DIRECTIONS FOR THIS TASK: Among the entries below, how many lines contain the string "width"? Reply with that number alone.

------------------------

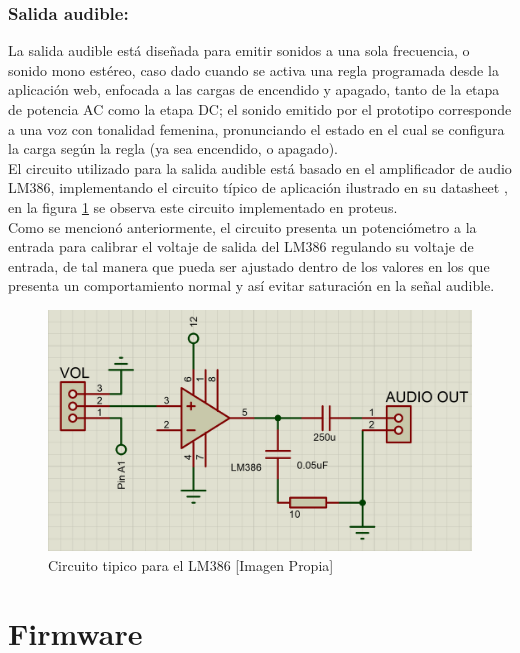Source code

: 	\subsubsection{Salida audible:}
		La salida audible está diseñada para emitir sonidos a una sola frecuencia, o sonido mono estéreo, caso dado cuando se activa una regla programada desde la aplicación web, enfocada a las cargas de encendido y apagado, tanto de la etapa de potencia AC como la etapa DC; el sonido emitido por el prototipo corresponde a una voz con tonalidad femenina, pronunciando el estado en el cual se configura la carga según la regla (ya sea encendido, o apagado).\\
		
		El circuito utilizado para la salida audible está basado en el amplificador de audio LM386, implementando el circuito típico de aplicación ilustrado en su datasheet  \cite{LM386}, en la figura \ref{fig:AUD} se observa este circuito implementado en proteus.\\
		
		Como se mencionó anteriormente, el circuito presenta un potenciómetro a la entrada para calibrar el voltaje de salida del LM386 regulando su voltaje de entrada, de tal manera que pueda ser ajustado dentro de los valores en los que presenta un comportamiento normal y así evitar saturación en la señal audible.\\
		
		\begin{figure}[H]
			\centering
			\caption{Circuito tipico para el LM386 [Imagen Propia]}
			\label{fig:AUD}
			\includegraphics[width=0.7\linewidth]{Imagenes/AUD}
		\end{figure}		
				
\section{Firmware}


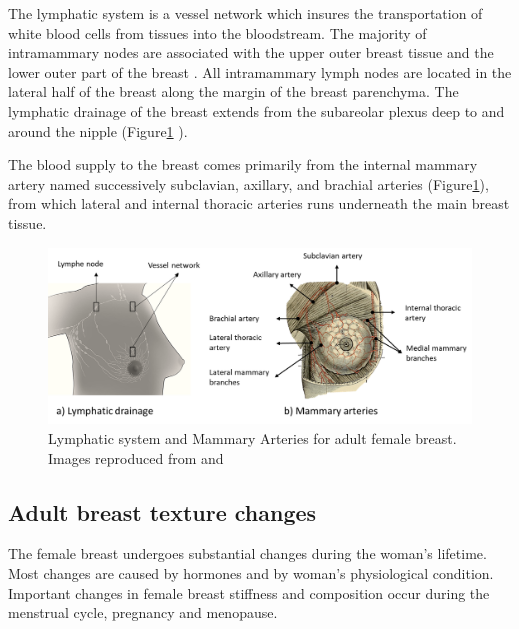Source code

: The lymphatic system is a vessel network which insures the transportation of white blood cells from tissues into the bloodstream. The majority of intramammary nodes are associated with the upper outer breast tissue and the lower outer part of the breast \citep{kopans2007breast}.  All intramammary lymph nodes are located in the lateral half of the breast along the margin of the breast parenchyma.  The lymphatic drainage of the breast extends from the subareolar plexus deep to and around the nipple (Figure\ref{fig:lyphaticDrainageandArtery} ).

The blood supply to the breast comes primarily from the internal mammary artery named successively subclavian, axillary, and brachial arteries (Figure\ref{fig:lyphaticDrainageandArtery}), from which lateral and internal thoracic arteries runs underneath the main breast tissue.

	
\begin{figure}[!h]
\centering
\includegraphics[width=\textwidth,keepaspectratio]{figures/lyphaticDrainageandArtery.PNG} 
\caption[Lymphatic system and Mammary Arteries for adult female breast. ]{Lymphatic system and Mammary Arteries for adult female breast.  Images reproduced from \cite{NCI_2012} and \cite{pilcher_breast_1917}}
\label{fig:lyphaticDrainageandArtery}
\end{figure}





\subsection{Adult breast texture changes}\label{subsection:adultbreasttexturechanges}

The female breast undergoes substantial changes during the woman's lifetime.  Most changes are caused by hormones and by woman's physiological condition. Important changes in female breast stiffness and composition occur during the menstrual cycle, pregnancy and menopause.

------------------------

RESPONSE TO THIS EXERCISE: 2